Sleep helps the brain consolidate and organise recent memories, and this can help us develop new insights and ideas. Sometimes your brain needs time away from a problem to make connections between memories, and the most effective way involves sleep. REM and NREM sleep help form the mental connections needed for creative and innovative thought.
As we saw when considering what going for a walk does for our creativity, the old idea that our brains are only hard at work when we are thinking or doing is wrong. A lot is going on when we sleep, and the notion that we need to sleep only when physically tired no longer rings true.
When we sleep, our brain rebuilds itself. Rather than think of our sleeping minds as being like a lightbulb or computer that’s been turned off, we should imagine a high-performance race car or some other complicated piece of machinery that is in for regular maintenance and tuning, night after night.
What About Dreams?
The parts of the brain that are most active during dreams are the same as those involved in processing vivid images. If your work involves assessing or describing complex images (and that could include everyone from writers to engineers, architects to doctors, and, of course, photographers), then dreaming could help.
In her article ‘Dreams and Creative Problem-Solving’, Deidre Barrett notes writers like Mary Shelly, Robert Louis Stevenson, Anne Rice and Stephen King have written scenes based on dreams, and directors including Ingmar Bergmann, Federico Fellini and Akira Kurosawa have done the same. Paul McCartney and Billy Joel both wrote music from dreams, as have several classical composers. Even scientists, engineers and mathematicians have created work based on things that came to them in dreams.
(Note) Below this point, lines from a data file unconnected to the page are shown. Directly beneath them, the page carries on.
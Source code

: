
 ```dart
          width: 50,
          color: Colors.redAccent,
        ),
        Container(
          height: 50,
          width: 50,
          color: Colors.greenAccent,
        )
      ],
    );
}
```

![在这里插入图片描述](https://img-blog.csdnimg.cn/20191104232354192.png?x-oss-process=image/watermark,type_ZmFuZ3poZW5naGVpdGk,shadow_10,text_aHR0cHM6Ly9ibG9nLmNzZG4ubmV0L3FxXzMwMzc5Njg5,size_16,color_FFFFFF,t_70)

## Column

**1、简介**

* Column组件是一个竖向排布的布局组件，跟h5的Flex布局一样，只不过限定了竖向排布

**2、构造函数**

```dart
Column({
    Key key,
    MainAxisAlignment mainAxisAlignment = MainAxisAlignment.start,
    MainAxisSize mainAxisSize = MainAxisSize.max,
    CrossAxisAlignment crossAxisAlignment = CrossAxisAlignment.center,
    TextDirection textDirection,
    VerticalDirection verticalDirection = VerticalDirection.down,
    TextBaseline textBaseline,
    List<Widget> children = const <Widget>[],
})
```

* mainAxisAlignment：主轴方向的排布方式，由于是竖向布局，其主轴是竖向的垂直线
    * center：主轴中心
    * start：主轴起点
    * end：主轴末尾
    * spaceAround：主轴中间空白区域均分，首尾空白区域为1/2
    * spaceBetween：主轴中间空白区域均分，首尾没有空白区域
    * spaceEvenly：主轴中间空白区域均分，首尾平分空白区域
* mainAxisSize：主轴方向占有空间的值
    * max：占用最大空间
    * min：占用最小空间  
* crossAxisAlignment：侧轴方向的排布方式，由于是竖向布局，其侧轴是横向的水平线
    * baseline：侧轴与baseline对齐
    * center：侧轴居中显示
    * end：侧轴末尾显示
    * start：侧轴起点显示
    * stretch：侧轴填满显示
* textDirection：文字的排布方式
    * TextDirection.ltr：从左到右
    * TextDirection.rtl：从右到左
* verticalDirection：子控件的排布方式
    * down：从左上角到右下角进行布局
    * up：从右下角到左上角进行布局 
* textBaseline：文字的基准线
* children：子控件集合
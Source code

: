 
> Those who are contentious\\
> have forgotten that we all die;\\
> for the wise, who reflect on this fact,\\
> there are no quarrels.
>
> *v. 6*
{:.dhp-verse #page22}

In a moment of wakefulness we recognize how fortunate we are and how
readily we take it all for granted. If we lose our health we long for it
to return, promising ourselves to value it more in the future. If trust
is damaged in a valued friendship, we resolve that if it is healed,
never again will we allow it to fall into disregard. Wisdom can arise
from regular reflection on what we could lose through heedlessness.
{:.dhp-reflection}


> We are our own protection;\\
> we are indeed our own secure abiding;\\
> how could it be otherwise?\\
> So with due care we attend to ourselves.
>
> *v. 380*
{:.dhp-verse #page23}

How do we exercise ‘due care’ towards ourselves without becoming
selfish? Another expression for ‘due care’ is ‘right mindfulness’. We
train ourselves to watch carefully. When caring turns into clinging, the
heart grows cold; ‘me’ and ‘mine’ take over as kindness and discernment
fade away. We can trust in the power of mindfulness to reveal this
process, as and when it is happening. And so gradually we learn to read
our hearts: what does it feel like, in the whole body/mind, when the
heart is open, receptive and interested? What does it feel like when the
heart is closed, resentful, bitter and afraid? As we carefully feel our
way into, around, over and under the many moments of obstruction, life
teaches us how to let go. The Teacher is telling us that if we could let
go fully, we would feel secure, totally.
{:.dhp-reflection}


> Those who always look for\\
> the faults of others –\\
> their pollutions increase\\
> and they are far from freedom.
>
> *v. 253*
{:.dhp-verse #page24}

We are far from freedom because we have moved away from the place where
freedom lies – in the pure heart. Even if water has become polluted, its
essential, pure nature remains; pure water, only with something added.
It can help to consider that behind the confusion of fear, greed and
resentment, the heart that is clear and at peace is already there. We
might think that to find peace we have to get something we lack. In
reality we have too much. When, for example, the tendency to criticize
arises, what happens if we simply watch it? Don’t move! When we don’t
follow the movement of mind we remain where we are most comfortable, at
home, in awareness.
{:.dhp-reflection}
‘Many non-Western cultures teach people to look to their dreams for solutions. These cultures seem to have higher rates of problem-solving dreams. While Western mathematicians have occasionally made major breakthroughs in their dreams, India’s greatest mathematician, Srinivasa Ramanujan, said that all his mathematical proofs came to him in dreams and that he attributed them to the goddess Namagiri, to whom he had been taught to pray for dreams.’ – Deirdre Barrett
In the study, Barrett used a process called ‘dream-incubation’, where participants were asked to solve a series of problems at night, so they would fall asleep with an unsolved problem in mind. Subjects considered a range of problems, but the dreams that seemed most useful were in response to problems that required ‘out of the box’ thinking, perhaps because ‘…the prefrontal cortex is damped down so that we are not as quick to censor with “that’s not the way to approach it.”’
What About Naps?
One study concluded that for a range of cognitive activities, a daytime nap is at least as effective, if not more effective, than coffee over the course of the day, especially for activities that require memory. The study concluded by saying, ‘Recent attention to the importance of overnight sleep for a variety of health and cognitive domains has demonstrated that no complete pharmacological alternative to a good night’s rest has been discovered. The present findings suggest that caffeine, the most common pharmacological intervention for sleepiness, may not be an adequate substitute for the memory enhancements of daytime sleep, either.’
Conclusion
I can’t believe I used to say things like ‘I’ll get enough sleep when I’m dead.’ I also can’t believe I used to shun daytime naps, considering them a kind of weakness, or a cultural relic, saying ‘We’ve outlived the age of the siesta.’
How wrong I was!
We can do a lot of things to feel more creative, but the best thing we can do is get a good night’s sleep, and maybe the occasional daytime nap as well.